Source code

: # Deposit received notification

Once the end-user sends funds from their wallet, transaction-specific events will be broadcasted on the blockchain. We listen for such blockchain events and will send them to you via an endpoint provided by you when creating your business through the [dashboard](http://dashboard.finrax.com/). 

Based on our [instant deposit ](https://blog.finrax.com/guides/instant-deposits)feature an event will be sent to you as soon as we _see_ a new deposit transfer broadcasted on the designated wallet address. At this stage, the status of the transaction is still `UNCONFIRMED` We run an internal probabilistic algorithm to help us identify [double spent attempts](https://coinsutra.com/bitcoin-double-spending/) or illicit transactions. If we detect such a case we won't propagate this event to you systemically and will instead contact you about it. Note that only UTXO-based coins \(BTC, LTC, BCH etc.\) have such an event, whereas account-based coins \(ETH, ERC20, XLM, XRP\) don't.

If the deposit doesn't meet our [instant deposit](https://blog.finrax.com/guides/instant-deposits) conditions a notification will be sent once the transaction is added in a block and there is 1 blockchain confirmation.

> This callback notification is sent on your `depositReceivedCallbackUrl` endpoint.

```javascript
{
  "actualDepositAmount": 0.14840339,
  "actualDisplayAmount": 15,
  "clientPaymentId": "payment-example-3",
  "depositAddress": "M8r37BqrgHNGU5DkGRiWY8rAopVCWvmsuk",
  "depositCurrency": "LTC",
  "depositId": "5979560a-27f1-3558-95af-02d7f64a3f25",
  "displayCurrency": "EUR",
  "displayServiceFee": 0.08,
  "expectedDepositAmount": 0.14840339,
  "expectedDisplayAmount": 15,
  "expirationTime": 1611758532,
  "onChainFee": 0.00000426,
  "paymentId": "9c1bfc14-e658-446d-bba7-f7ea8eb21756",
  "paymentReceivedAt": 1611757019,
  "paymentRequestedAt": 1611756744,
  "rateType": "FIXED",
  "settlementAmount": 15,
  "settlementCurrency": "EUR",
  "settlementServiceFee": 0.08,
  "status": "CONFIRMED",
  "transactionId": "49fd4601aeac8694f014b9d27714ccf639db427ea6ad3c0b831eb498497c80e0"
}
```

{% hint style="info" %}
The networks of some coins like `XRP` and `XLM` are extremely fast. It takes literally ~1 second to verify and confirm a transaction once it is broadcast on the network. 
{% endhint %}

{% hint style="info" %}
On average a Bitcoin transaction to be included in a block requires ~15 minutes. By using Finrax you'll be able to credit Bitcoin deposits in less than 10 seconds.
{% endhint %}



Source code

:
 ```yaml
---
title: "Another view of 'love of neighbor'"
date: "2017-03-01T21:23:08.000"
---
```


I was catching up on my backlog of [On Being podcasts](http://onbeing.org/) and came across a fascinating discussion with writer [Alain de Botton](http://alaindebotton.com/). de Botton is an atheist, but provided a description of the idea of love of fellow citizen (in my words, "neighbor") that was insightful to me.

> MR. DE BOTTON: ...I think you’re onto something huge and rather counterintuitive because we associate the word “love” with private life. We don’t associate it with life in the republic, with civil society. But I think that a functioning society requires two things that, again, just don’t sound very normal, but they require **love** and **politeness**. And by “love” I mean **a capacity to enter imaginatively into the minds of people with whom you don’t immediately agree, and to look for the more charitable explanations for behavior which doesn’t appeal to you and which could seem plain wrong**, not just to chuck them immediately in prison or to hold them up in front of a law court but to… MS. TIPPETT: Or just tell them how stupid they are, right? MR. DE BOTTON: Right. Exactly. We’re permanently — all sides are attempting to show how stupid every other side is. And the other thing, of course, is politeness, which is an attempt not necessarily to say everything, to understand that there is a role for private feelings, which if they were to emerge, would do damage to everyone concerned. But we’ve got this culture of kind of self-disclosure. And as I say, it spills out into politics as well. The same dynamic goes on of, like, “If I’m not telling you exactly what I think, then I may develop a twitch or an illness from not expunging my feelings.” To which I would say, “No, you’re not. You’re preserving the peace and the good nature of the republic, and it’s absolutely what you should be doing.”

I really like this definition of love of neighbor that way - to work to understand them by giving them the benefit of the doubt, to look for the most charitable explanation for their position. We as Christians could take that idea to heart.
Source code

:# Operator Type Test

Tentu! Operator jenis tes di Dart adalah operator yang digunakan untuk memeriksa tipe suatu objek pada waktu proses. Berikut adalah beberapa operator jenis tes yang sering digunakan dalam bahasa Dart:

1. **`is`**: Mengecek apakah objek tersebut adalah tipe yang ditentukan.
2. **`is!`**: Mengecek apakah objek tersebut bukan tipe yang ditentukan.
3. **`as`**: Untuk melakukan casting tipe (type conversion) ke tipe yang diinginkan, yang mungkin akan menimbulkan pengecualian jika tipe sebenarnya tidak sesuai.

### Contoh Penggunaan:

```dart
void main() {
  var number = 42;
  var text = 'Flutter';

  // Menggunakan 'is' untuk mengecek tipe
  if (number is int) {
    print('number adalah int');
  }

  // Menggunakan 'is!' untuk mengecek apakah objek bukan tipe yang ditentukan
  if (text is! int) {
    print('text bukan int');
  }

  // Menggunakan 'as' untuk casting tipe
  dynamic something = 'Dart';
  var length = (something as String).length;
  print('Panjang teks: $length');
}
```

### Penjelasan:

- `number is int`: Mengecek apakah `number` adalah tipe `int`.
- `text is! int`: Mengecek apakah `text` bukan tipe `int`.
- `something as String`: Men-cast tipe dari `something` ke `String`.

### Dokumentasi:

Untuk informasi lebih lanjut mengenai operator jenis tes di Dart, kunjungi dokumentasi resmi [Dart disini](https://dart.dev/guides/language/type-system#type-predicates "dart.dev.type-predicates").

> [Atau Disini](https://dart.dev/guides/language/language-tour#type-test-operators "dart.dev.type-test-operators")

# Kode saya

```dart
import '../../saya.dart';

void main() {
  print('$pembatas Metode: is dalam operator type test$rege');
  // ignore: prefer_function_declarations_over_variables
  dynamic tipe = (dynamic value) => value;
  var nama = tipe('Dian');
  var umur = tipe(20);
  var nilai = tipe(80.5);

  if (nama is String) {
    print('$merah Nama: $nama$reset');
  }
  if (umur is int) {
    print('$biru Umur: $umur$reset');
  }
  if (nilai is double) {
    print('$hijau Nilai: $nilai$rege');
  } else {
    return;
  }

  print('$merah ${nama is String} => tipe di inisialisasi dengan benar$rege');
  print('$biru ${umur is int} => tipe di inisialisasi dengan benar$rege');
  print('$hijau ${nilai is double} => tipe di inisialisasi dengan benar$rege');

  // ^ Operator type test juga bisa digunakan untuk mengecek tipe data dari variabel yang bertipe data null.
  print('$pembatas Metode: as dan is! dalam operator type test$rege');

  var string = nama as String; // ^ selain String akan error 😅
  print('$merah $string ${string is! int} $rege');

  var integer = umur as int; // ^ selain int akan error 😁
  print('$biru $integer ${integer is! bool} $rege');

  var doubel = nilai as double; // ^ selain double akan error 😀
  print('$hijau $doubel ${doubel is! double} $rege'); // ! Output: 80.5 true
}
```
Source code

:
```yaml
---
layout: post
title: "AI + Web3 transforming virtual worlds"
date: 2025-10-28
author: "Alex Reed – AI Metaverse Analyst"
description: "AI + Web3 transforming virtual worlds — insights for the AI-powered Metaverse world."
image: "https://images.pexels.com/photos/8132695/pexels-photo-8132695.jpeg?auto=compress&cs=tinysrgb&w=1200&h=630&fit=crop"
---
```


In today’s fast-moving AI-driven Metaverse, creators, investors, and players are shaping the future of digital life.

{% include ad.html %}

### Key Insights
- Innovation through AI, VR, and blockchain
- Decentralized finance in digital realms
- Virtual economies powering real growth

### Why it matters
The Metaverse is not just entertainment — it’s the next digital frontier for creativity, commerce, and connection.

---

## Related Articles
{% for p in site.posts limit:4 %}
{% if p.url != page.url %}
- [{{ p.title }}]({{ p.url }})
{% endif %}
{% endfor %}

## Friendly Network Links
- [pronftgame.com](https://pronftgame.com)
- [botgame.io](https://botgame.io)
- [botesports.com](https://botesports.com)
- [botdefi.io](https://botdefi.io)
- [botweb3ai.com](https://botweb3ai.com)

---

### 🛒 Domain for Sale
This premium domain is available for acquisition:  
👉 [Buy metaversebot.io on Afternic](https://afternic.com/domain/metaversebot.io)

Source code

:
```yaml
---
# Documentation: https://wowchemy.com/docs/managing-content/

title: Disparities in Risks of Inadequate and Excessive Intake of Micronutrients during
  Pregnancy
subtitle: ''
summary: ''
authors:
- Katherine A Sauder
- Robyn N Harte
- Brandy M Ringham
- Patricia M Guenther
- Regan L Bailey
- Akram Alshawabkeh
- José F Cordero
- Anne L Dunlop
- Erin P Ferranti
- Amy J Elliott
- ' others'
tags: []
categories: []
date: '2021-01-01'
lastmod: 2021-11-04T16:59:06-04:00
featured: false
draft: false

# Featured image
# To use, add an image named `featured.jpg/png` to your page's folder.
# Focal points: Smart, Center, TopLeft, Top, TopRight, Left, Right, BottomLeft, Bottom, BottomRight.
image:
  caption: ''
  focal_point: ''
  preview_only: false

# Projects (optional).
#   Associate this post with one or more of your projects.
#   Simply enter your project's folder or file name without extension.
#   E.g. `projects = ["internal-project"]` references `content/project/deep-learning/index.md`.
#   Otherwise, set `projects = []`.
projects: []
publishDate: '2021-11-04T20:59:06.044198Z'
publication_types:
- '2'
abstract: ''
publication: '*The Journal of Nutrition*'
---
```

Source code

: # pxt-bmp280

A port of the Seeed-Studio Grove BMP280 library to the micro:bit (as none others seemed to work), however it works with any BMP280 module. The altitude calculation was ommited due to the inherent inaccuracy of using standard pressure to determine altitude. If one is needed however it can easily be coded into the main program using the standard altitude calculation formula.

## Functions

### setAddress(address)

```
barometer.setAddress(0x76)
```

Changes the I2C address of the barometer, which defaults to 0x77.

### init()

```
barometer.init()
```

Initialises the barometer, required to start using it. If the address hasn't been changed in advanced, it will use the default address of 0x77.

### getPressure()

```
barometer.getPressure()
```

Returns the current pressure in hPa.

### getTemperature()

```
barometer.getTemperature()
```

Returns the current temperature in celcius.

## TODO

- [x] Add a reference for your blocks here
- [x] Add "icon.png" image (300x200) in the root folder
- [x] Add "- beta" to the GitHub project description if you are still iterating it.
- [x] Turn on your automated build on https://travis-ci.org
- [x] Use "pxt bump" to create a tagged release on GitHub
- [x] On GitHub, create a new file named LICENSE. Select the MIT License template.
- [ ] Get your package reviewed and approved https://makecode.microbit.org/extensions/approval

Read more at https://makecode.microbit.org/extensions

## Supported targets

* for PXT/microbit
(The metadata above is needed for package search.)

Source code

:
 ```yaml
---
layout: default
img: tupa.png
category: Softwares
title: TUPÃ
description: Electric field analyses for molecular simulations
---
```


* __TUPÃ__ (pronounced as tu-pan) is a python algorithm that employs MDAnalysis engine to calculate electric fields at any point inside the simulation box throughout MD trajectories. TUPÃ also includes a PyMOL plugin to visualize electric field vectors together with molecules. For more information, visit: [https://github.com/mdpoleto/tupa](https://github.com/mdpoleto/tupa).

Activity – Looking at the material, work out the number of lines holding "file", and write that number alone.

Written answer – 2